You can try it out for yourself first. Click here, and you’ll be taken to a prototypical example of the AI. Type in a basic sentence describing an object, like “a bunny with a purple ear and a missing eye,” and as you do, you’ll see the AI attempt to come up with a version of that image. This particular attempt brings up a cauliflower-like collection of fluff that looks like a rabbit inside a wormhole.
In fact, while all entries turn out quite haphazard, animals generate particularly strange outcomes. “A cat that has an eye patch and a blue mouth” just throws out a cat paw covered in fragments of cat mouth.
This AI has been uploaded to the web courtesy of Cristobal Valenzuela, a researcher at New York University that builds free-to-use machine learning tools for anyone who may put their hand to them. The AI software itself, though, was based off the work of a team led by Lehigh University, who hoped to build an algorithm that could improve the ability of machine learning programs to recognize and understand images.
This Attentional Generative Adversarial Network, or AttnGAN, has some impressive results displayed in its arXiv paper. It’s demonstrated how an evolving sentence, like “this bird is red with white and has a very short beak” can produce a series of sequential images that match each part of the sentence as it’s typed out.
GANs are all the rage in the world of AI. Rather than have a single network learning to identify or manufacture images over time, GANs tend to use two networks, wherein one generates a fake image, and another tries to tell if the images are fake or real. This allows for a more fluid “conversation” between the two in order to accelerate learning, and to make it more precise.
As the team itself notes, “automatically generating images according to natural language descriptions is a fundamental problem.” The authors explain that a common approach for GANs is to use the entire sentence or text file to work out what image is being asked for, which has so far got mixed results.
They decided to take a different approach, with each sliver of the sentence being analyzed as it is being typed out. This is unimaginably complex; trying to essentially replicate what the human mind does in the exact same situation as it reads over a description of something requires an enormous suite of algorithms.

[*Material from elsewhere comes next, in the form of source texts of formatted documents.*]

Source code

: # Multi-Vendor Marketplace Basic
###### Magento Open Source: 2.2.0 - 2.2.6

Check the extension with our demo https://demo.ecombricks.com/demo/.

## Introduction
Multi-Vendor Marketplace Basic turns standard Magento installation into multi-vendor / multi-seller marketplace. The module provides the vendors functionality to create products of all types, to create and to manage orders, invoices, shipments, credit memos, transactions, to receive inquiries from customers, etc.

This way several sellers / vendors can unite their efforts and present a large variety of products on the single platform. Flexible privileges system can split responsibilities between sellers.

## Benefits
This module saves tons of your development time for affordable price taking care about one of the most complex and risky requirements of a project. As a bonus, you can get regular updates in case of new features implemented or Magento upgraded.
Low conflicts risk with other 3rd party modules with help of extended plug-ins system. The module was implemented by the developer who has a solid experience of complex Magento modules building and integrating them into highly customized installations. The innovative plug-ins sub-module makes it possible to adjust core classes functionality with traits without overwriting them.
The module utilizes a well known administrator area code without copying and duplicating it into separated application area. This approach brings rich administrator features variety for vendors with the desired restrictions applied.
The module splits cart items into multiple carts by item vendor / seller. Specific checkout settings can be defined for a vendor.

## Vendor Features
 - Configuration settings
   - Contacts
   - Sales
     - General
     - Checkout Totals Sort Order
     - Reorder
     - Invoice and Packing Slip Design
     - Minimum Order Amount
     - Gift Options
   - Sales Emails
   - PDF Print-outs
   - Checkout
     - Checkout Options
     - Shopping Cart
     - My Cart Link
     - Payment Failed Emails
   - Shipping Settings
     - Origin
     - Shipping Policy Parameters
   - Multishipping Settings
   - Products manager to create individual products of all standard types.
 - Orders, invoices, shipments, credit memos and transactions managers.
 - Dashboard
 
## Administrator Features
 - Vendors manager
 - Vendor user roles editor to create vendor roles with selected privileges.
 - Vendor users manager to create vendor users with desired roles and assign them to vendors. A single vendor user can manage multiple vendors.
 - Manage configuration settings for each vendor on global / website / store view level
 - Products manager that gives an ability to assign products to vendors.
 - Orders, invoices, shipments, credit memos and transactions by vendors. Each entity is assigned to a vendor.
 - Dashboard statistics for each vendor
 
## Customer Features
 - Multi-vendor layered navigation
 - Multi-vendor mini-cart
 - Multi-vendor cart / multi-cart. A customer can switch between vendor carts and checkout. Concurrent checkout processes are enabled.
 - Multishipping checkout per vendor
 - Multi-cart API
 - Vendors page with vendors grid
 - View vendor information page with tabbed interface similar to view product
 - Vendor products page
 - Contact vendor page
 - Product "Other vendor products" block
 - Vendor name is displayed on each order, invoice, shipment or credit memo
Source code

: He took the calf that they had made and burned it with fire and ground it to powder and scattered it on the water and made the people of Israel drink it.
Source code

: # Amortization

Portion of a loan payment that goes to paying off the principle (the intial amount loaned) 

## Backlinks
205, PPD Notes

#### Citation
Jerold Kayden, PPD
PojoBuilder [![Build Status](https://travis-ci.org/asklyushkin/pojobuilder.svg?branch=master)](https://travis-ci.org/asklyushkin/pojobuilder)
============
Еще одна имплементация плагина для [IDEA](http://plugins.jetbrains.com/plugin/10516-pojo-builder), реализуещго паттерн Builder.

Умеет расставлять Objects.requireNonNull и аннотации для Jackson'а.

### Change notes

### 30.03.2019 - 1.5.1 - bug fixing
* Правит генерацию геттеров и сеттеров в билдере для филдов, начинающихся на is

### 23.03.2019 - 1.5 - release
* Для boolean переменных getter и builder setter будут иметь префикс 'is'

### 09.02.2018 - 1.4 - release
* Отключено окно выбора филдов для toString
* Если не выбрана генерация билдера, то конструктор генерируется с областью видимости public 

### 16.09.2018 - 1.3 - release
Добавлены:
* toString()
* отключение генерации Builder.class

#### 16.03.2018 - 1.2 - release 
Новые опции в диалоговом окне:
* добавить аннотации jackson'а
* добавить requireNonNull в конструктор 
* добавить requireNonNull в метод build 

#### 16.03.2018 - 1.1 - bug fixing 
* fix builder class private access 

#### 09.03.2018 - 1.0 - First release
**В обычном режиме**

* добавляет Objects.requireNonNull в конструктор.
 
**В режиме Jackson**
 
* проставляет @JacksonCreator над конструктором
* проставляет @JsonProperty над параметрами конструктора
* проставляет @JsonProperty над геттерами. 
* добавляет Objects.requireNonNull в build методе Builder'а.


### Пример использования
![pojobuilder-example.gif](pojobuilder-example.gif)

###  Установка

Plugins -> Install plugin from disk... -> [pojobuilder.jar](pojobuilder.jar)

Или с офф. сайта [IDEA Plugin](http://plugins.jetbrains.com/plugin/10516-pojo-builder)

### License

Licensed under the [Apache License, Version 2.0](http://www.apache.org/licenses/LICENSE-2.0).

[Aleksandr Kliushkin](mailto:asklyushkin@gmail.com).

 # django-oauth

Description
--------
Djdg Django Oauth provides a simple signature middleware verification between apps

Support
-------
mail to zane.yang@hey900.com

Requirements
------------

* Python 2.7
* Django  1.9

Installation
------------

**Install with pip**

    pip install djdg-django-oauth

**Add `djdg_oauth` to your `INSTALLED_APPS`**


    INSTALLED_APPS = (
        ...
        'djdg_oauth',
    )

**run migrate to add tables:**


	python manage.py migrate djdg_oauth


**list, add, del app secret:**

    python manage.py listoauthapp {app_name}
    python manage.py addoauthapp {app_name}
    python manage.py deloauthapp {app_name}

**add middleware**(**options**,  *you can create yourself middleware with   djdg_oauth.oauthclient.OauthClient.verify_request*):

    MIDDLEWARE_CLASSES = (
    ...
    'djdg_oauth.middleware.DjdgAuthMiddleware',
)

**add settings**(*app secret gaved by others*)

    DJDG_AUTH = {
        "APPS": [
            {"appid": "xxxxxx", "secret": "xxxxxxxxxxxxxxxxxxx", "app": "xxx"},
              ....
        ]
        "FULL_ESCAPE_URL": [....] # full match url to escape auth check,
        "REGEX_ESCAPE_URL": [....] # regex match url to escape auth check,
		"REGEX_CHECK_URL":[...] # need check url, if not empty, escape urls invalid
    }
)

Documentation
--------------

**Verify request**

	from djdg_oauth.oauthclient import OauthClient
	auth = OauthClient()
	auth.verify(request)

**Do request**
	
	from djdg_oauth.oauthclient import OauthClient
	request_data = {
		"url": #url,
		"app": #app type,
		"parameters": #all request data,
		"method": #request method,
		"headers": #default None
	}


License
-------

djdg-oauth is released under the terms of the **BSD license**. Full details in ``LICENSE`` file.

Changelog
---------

Yes, their product isn’t exactly perfect, but it’s an impressive step up. Thanks to their dense forest of mathematics, the software appears to seriously outperform pre-existing similar image-generation AIs, particularly when it comes to fine-grained details.
The general idea here is that recognizing images is one thing. Being able to generate your own? That demonstrates a rudimentary understanding of what makes an image in the first place.
Clearly, there's still a long path to perfection.